# Where will the cat go? (orbital mechanics)

## Python 3.5 + NumPy, exact, 186 bytes

```
from math import*
def o(r,v,t):
d=(r@r)**.5;W=2/d-v@v;U=W**1.5;b=[0,t*U+9]
while 1:
a=sum(b)/2;x=1-cos(a);y=sin(a)/U;k=r@v*x/W+d*y*W
if a in b:return k*v-r*x/W/d+r
b[k+a/U-y>t]=a
```

This is an exact solution, using a formula I engineered based on Jesper Göranssonhis, “Symmetries of the Kepler problem”, 2015. It uses a binary search to solve the transcendental equation Ax + B cos x + C sin x = D, which has no closed-form solution.
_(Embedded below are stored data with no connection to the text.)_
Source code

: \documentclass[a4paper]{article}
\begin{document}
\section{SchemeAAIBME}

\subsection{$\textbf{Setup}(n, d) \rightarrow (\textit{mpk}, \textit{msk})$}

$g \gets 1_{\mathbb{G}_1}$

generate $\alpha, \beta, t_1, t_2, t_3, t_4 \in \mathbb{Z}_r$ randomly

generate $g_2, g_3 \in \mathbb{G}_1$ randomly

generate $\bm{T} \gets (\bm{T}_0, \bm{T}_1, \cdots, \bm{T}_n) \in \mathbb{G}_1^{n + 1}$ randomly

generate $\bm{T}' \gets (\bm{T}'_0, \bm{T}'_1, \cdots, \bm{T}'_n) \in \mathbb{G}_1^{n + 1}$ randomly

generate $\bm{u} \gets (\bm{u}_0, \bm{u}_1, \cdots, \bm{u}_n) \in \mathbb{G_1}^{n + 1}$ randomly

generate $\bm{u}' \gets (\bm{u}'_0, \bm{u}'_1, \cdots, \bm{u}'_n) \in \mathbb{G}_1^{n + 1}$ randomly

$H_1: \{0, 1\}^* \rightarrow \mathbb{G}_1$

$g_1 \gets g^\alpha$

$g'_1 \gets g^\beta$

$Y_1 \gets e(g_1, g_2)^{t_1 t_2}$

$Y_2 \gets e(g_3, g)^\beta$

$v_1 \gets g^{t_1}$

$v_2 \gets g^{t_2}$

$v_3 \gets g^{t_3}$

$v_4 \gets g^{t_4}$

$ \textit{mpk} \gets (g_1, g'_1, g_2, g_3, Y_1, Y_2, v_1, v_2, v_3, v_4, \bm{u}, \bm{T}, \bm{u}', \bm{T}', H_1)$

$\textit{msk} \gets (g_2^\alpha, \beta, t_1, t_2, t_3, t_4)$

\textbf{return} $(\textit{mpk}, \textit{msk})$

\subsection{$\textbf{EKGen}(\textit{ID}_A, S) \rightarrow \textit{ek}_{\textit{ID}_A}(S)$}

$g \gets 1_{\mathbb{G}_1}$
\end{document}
The function expects the position and velocity to be passed in as NumPy arrays:

```
>>> from numpy import array
>>> o(array([1,0,0]),array([0,-1,0]),1000000000)
array([ 0.83788718, -0.54584345, 0. ])
>>> o(array([-1.1740058273269156,8.413493259550673,0.41996042044140003]),array([0.150014367067652,-0.09438816345868332,0.37294941703455975]),7999.348650387233)
array([-4.45269544, 6.93224929, -9.27292488])
```

## Javascript

This is just to get the ball rolling, since no one seems to be posting answers. Here is a very naive, simple way that can be improved a lot:

```
function simulate(x, y, z, vx, vy, vz, t) {
var loops = 1884955; // tune this parameter
var timestep = t / loops;
for (var i = 0; i < t; i += timestep) {
var distanceSq = x*x + y*y + z*z; // distance squared from origin
var distance = Math.sqrt(distanceSq);
var forceMag = 1/distanceSq; // get the force of gravity
var forceX = -x / distance * forceMag;
var forceY = -y / distance * forceMag;
var forceZ = -z / distance * forceMag;
vx += forceX * timestep;
vy += forceY * timestep;
vz += forceZ * timestep;
x += vx * timestep;
y += vy * timestep;
z += vz * timestep;
}
return [x, y, z];
}
```

Testing:

```
simulate(1, 0, 0, 0, -1, 0, Math.PI*2) --> [0.9999999999889703, -0.0000033332840909716455, 0]
```

Hey, that's pretty good. It has an error of about 3.333*10^(-6) which isn't enough for it to be rounded down... it's close.

Just for fun:

```
console.log(simulate(1, 0, 0, 0, -1, 0, 1000000000))
--> [-530516643639.4616, -1000000000.0066016, 0]
```

Oh well; so it's not the best.

And on a random test case from the generator:

```
simulate(-1.1740058273269156,8.413493259550673,0.41996042044140003,0.150014367067652,-0.09438816345868332,0.37294941703455975,7999.348650387233)
--> [-4.528366392498373, 6.780385554803544, -9.547824236472668]
Actual:[-4.452695438880813, 6.932249293597744, -9.272924876103785]
```

With an error of only approximately 0.32305!

This can be improved a lot by using something like Verlet integration or some fancy algorithm. In fact, those algorithms may even get perfect scores, despite being simulations.